Wisconsin Marine Historical Society

Geologic History of Lake Michigan: Wisconsin, a virtual glacial ghost town

August 10, 2023
Jim Rosenbaum 3

Part 3 of 4-part series

By Jim Rosenbaum

Glacial landforms dominate Wisconsin’s landscape. They are so well preserved that the last major glacial advance is known as the Wisconsin Stage. That stage began about 32,000 years ago, and concluded about 13,000 years ago. (Luczaj, 2013). Hills, ridges, lakes, gorges, river channels and marshes represent landforms left by the ice or by rivers draining the melting ice sheet. These features are ubiquitous, making Wisconsin a virtual glacial ghost town.

Everything suggests the presence of a continental ice sheet, but the ice melted back to Ontario by 11,000 years ago, just beyond written history. One may assume that the glacier was witnessed by the Native Americans, who likely hunted large ice-age mammals. Perhaps Native American legends are based in part on events of the Ice Age.

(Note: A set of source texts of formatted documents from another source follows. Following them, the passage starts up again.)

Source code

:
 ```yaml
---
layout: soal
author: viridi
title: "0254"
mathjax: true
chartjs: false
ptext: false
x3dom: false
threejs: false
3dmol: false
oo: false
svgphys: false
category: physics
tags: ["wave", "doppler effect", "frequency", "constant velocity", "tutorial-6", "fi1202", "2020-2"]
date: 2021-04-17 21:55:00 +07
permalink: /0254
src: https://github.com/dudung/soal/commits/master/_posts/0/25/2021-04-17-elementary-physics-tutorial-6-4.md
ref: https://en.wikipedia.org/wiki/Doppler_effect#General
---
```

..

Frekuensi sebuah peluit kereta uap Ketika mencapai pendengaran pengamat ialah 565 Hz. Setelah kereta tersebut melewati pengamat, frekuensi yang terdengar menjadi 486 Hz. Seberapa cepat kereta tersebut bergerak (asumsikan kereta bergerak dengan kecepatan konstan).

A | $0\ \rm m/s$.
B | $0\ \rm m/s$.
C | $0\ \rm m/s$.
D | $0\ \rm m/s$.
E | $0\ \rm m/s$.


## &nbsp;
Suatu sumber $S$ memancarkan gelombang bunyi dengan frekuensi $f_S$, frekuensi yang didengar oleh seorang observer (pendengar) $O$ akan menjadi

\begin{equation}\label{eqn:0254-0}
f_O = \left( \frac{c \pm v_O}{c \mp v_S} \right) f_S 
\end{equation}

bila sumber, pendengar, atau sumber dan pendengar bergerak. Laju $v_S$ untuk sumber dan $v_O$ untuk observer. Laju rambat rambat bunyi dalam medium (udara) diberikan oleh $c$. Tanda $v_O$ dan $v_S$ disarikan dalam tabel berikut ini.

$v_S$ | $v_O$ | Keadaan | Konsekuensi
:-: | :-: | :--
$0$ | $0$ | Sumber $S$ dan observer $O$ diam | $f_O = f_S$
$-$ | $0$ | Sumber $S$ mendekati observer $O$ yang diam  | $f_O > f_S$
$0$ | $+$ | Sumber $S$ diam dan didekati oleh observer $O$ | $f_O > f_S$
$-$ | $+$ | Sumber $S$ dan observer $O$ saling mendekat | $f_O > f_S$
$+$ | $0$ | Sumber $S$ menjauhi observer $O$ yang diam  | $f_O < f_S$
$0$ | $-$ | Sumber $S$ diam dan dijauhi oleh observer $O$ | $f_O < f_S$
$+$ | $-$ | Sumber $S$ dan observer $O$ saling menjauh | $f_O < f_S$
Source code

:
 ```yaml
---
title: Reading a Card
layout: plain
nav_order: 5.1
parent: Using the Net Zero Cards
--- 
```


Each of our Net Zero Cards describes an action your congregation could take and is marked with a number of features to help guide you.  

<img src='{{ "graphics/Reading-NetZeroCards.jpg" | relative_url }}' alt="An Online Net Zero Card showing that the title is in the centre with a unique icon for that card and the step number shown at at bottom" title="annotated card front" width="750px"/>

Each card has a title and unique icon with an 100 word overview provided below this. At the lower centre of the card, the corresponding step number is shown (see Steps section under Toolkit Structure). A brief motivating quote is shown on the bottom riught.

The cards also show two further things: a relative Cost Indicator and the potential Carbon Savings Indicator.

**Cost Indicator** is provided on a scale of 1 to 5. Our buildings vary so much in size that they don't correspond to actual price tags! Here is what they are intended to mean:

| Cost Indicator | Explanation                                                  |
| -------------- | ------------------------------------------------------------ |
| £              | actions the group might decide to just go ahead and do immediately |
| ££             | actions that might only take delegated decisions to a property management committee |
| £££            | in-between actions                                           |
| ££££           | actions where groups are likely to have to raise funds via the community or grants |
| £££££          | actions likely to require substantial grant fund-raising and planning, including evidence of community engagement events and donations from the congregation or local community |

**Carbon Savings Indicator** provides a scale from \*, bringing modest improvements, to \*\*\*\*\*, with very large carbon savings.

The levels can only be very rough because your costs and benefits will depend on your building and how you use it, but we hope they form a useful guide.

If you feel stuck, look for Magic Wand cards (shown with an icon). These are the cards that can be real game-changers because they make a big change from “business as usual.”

Glacial landforms tell a coherent story of multiple advances and retreats of the ice front. Boulders, cobbles, gravel, and sand were dumped into moraine ridges or molded into drumlins. Lakes were created behind ice dammed streams, only later to fuel colossal floods as the ice dams melted. For our purposes, the debris-laden moraines are the most relevant. They largely determine the shape of the southern and central shorelines of Lake Michigan.

Crivitz Cross Section
Fig. 10
The Western Portion of Wisconsin’s “nested bedrock saucers”
A section of the bedrock, beginning at U.S. Highway 141 near Crivitz, Wis., and trending southeast across Green Bay, the Door County Peninsula and part of Lake Michigan. Silurian dolomite, being resistant to erosion, forms the highlands between Lake Michigan and Green Bay, thus separating the two water bodies. The vertical scale is exaggerated. Image from Dott and Attig, 2004, Roadside Geology of Wisconsin. Reprinted with permission from Mountain Press Publishing Company, Missoula, Mont.

As glaciers moved across the landscape, with rocks embedded in the base of the ice, they acted as giant rasps, accelerating the erosion of softer formations, such as the shale-rich formations underlying Lake Michigan and Green Bay (Fig. 10). The resistant Silurian dolomites that surface along the Door Peninsula partially diverted the Green Bay Lobe of the glacier from the much larger Lake Michigan Lobe.

For a complete glacial history of our region, see Dott and Attig (2004), Kelley and Ferrand (1967), and Ferrand and Kelley (1967), whose books are superbly illustrated. Based on temperature-sensitive oxygen isotopes contained in shells from various levels of ocean bottom core samples, the continental ice sheets advanced up to a dozen times, each advance composed of numerous substages. However, like waves washing across a beach, destroying the line of seaweed left stranded by previous waves, glacial advances destroyed much evidence of earlier glacial movement.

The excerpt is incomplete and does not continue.